━━━━━ RAW DATA

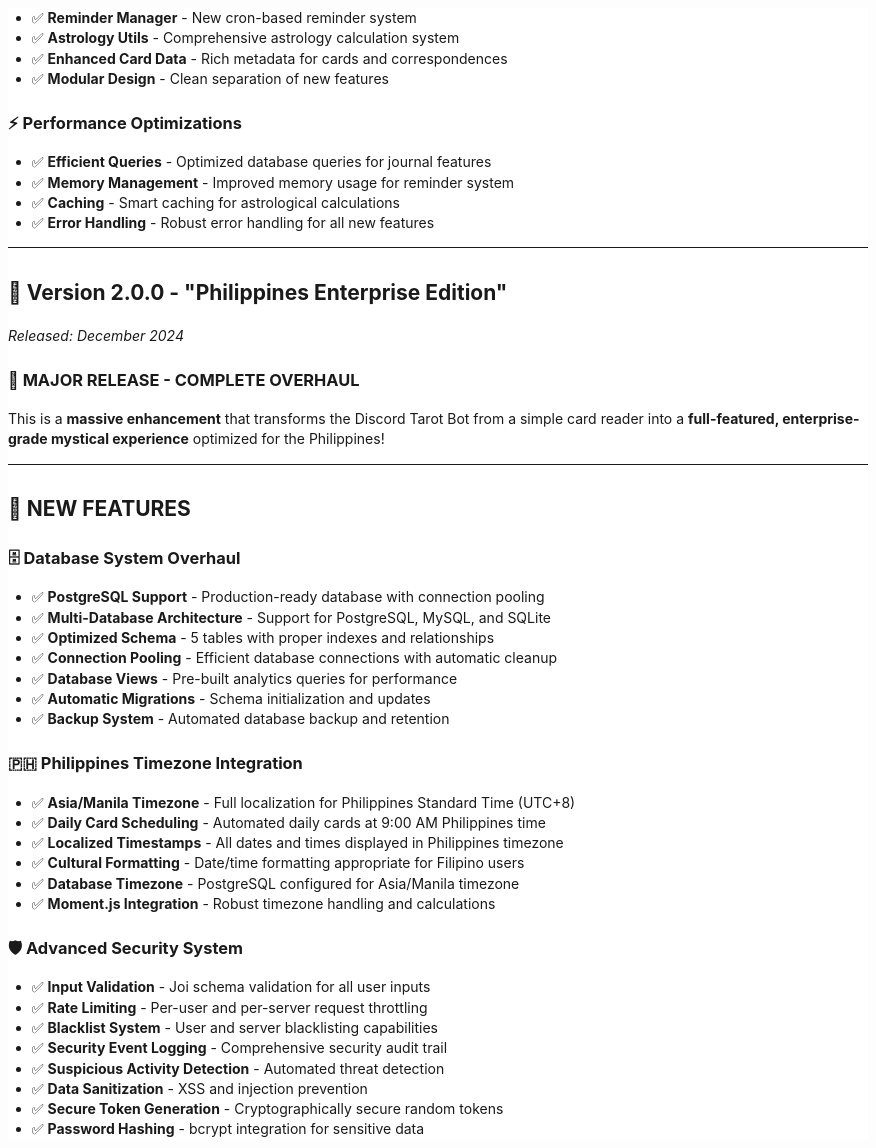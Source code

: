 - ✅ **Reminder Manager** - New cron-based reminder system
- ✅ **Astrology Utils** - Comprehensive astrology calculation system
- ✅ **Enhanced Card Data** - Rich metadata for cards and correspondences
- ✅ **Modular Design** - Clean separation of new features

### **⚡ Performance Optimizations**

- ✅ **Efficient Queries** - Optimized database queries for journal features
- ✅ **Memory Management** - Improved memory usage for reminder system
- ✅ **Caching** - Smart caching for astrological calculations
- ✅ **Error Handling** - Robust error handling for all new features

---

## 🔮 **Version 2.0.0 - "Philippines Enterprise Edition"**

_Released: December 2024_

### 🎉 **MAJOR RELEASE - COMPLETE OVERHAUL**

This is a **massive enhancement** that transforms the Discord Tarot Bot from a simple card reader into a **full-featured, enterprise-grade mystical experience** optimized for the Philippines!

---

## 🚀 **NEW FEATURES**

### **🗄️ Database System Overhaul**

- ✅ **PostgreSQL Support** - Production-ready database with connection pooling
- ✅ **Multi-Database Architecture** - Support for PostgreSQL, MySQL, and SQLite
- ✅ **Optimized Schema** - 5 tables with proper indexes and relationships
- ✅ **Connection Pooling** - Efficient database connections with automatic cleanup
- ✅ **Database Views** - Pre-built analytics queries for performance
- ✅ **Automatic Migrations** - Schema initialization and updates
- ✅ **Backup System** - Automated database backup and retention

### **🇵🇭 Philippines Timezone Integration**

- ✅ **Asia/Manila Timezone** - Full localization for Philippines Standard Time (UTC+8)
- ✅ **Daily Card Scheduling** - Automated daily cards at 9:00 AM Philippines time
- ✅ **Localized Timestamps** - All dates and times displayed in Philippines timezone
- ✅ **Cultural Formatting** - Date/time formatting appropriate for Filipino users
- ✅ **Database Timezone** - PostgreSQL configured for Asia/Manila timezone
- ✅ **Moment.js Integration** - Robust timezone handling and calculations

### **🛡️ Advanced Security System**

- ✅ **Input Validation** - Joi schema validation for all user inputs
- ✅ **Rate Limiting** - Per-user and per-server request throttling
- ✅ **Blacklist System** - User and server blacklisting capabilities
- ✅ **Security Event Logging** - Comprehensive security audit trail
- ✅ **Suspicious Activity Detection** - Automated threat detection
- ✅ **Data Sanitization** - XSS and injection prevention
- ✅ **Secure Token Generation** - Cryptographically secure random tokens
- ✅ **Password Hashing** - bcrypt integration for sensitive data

━━━━━━━━━━

__WORK ITEM__: Your task is to restate, word for word, the line with "## 🚀 **NEW FEATURES**" and all lines after it, ending with the last line of the data.

__EXERCISE SOLUTION__:
## 🚀 **NEW FEATURES**

### **🗄️ Database System Overhaul**

- ✅ **PostgreSQL Support** - Production-ready database with connection pooling
- ✅ **Multi-Database Architecture** - Support for PostgreSQL, MySQL, and SQLite
- ✅ **Optimized Schema** - 5 tables with proper indexes and relationships
- ✅ **Connection Pooling** - Efficient database connections with automatic cleanup
- ✅ **Database Views** - Pre-built analytics queries for performance
- ✅ **Automatic Migrations** - Schema initialization and updates
- ✅ **Backup System** - Automated database backup and retention

### **🇵🇭 Philippines Timezone Integration**

- ✅ **Asia/Manila Timezone** - Full localization for Philippines Standard Time (UTC+8)
- ✅ **Daily Card Scheduling** - Automated daily cards at 9:00 AM Philippines time
- ✅ **Localized Timestamps** - All dates and times displayed in Philippines timezone
- ✅ **Cultural Formatting** - Date/time formatting appropriate for Filipino users
- ✅ **Database Timezone** - PostgreSQL configured for Asia/Manila timezone
- ✅ **Moment.js Integration** - Robust timezone handling and calculations

### **🛡️ Advanced Security System**

- ✅ **Input Validation** - Joi schema validation for all user inputs
- ✅ **Rate Limiting** - Per-user and per-server request throttling
- ✅ **Blacklist System** - User and server blacklisting capabilities
- ✅ **Security Event Logging** - Comprehensive security audit trail
- ✅ **Suspicious Activity Detection** - Automated threat detection
- ✅ **Data Sanitization** - XSS and injection prevention
- ✅ **Secure Token Generation** - Cryptographically secure random tokens
- ✅ **Password Hashing** - bcrypt integration for sensitive data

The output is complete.